Officials at Bangladesh Bank say proposed amendments to the Bangladesh Bank Order, 1972 and the Bank Company Act have been held up at the finance ministry.
According to central bank sources, a revised draft amendment to the Bangladesh Bank Order—aimed at strengthening regulatory autonomy—has been awaiting approval for over four months. The initial proposal sought to remove three government officials from the central bank’s board. Following objections from the finance ministry, the draft was revised to retain one bureaucrat instead of three. It also proposes granting the governor ministerial rank and requiring the oath of office to be administered by the chief justice. Despite these revisions, clearance has yet to be granted.
A second major reform package concerns amendments to the Bank Company Act. Approved by the Bangladesh Bank board in October last year and later submitted to the finance ministry, the draft outlines 45 proposed changes.

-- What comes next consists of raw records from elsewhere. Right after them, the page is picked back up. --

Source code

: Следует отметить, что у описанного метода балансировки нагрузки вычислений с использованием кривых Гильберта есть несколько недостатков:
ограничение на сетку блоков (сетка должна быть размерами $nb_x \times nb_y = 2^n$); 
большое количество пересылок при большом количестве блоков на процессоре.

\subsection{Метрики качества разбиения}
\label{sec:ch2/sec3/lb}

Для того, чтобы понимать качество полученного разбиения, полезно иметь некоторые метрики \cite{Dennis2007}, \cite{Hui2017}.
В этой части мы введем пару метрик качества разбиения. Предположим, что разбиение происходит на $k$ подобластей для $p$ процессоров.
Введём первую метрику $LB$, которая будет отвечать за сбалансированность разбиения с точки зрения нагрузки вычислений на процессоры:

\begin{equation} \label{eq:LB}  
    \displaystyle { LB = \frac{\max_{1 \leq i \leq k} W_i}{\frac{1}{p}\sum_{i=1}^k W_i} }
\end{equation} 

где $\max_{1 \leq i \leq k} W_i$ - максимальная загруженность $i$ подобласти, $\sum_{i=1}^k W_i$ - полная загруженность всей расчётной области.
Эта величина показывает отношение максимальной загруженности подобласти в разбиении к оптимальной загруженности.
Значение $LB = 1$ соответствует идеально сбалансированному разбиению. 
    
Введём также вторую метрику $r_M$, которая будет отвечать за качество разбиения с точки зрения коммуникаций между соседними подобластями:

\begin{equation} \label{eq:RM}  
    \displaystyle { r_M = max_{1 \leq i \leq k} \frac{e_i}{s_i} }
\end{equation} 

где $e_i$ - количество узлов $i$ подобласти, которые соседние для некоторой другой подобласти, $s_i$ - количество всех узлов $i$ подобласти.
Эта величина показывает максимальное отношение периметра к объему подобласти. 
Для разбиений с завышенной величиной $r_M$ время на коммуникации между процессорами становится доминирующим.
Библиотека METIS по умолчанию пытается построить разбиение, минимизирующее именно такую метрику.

Key measures include reducing the maximum size of bank boards from 20 directors to 15 and requiring independent directors to comprise at least half of the board—up from the current minimum of three. It also proposes that independent directors be selected from a vetted shortlist prepared by an expert committee.
Another notable provision aims to limit ownership concentration by preventing any individual, family or institution from holding more than a 5% stake in multiple banks.
Bangladesh Bank maintains that these reforms are essential to strengthening governance and oversight across both private and state-owned banks. However, resistance from the private sector has been strong. The Bangladesh Association of Banks has formally objected to the finance ministry, particularly regarding the proposed ownership cap.
The broader economic environment remains fragile. Inflation has persisted above 8%, while lending rates of 14%–15%—with the policy rate at 10%—have weighed on private investment. Liquidity strains at several banks have further heightened depositor anxiety.
Dr Zahid Hussain, former lead economist at the World Bank’s Dhaka office, questioned the prolonged delay.
“This is not a new file,” he noted, pointing out that the draft laws were prepared through extensive consultations involving the finance ministry, Bangladesh Bank and other stakeholders. He added that the reforms were reflected in mission reports of the International Monetary Fund and incorporated into the government’s Letter of Economic and Financial Policies, signed by both the finance minister and the Bangladesh Bank governor.
“After that process, the role of the finance ministry is straightforward—review the draft, clear it, or clearly explain why it cannot be cleared,” he said, adding that leaving the file pending for months inevitably raises concerns.
Dr Zahid suggested the delay may be driven more by questions of authority than by technical disagreements. “One key element of the reform is reducing the finance ministry’s representation on the Bangladesh Bank board. From that perspective, the issue is control,” he observed.
He stressed that central bank independence should not be viewed narrowly. “It is not only about fiscal dominance. It also involves bureaucratic dominance and influence from business lobbies.”
Dr Mustafa K Mujeri, a distinguished economist and former chief economist of Bangladesh Bank, emphasised that the new government must act swiftly to finalise legal reforms, reinforce regulatory autonomy, enhance transparency, publish forensic audit findings and hold financial offenders accountable.
“Without decisive steps,” he warned, “structural weaknesses in the banking sector could continue to undermine financial stability and delay broader economic recovery.”